*** Begin section ***
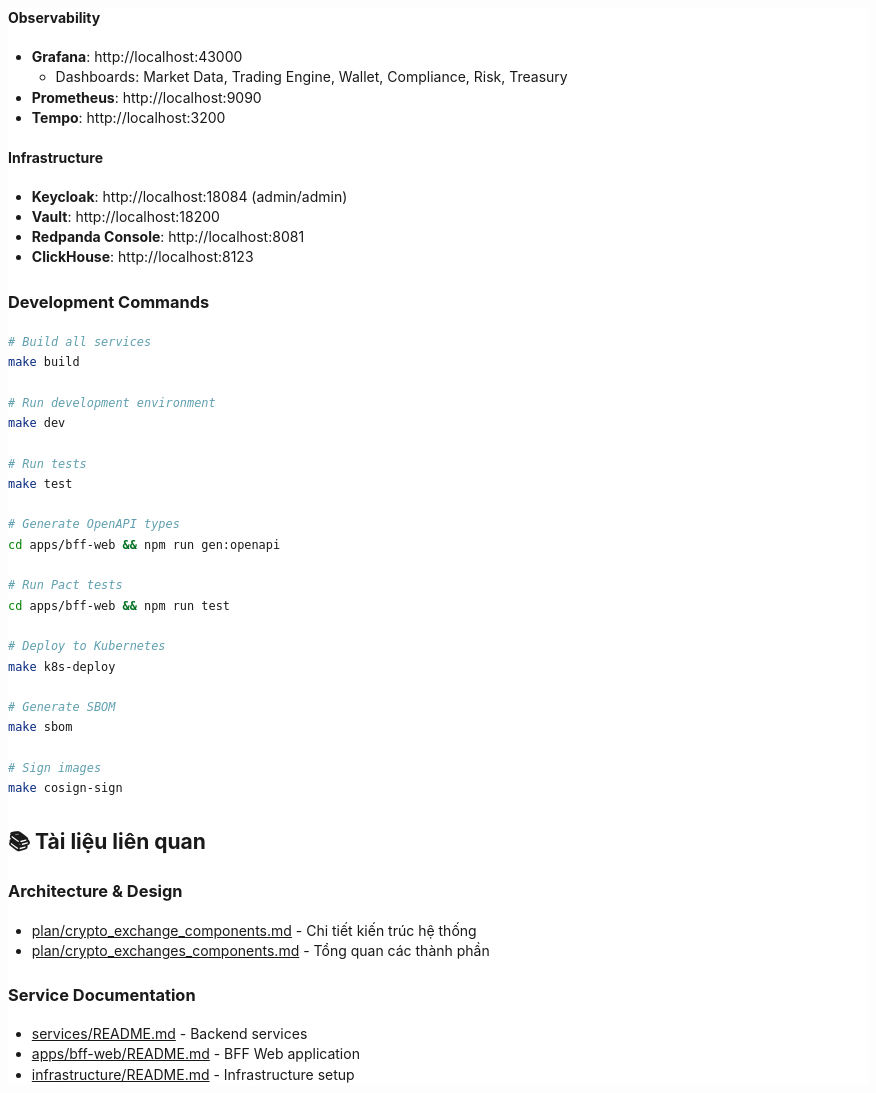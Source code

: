 #### Observability
- **Grafana**: http://localhost:43000
  - Dashboards: Market Data, Trading Engine, Wallet, Compliance, Risk, Treasury
- **Prometheus**: http://localhost:9090
- **Tempo**: http://localhost:3200

#### Infrastructure
- **Keycloak**: http://localhost:18084 (admin/admin)
- **Vault**: http://localhost:18200
- **Redpanda Console**: http://localhost:8081
- **ClickHouse**: http://localhost:8123

### Development Commands

```bash
# Build all services
make build

# Run development environment
make dev

# Run tests
make test

# Generate OpenAPI types
cd apps/bff-web && npm run gen:openapi

# Run Pact tests
cd apps/bff-web && npm run test

# Deploy to Kubernetes
make k8s-deploy

# Generate SBOM
make sbom

# Sign images
make cosign-sign
```

## 📚 Tài liệu liên quan

### Architecture & Design
- [plan/crypto_exchange_components.md](plan/crypto_exchange_components.md) - Chi tiết kiến trúc hệ thống
- [plan/crypto_exchanges_components.md](plan/crypto_exchanges_components.md) - Tổng quan các thành phần

### Service Documentation
- [services/README.md](services/README.md) - Backend services
- [apps/bff-web/README.md](apps/bff-web/README.md) - BFF Web application
- [infrastructure/README.md](infrastructure/README.md) - Infrastructure setup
*** End section ***
Lines holding "plan" in the material above are to be reported.

- _Answer to this problem_:
- [plan/crypto_exchange_components.md](plan/crypto_exchange_components.md) - Chi tiết kiến trúc hệ thống
- [plan/crypto_exchanges_components.md](plan/crypto_exchanges_components.md) - Tổng quan các thành phần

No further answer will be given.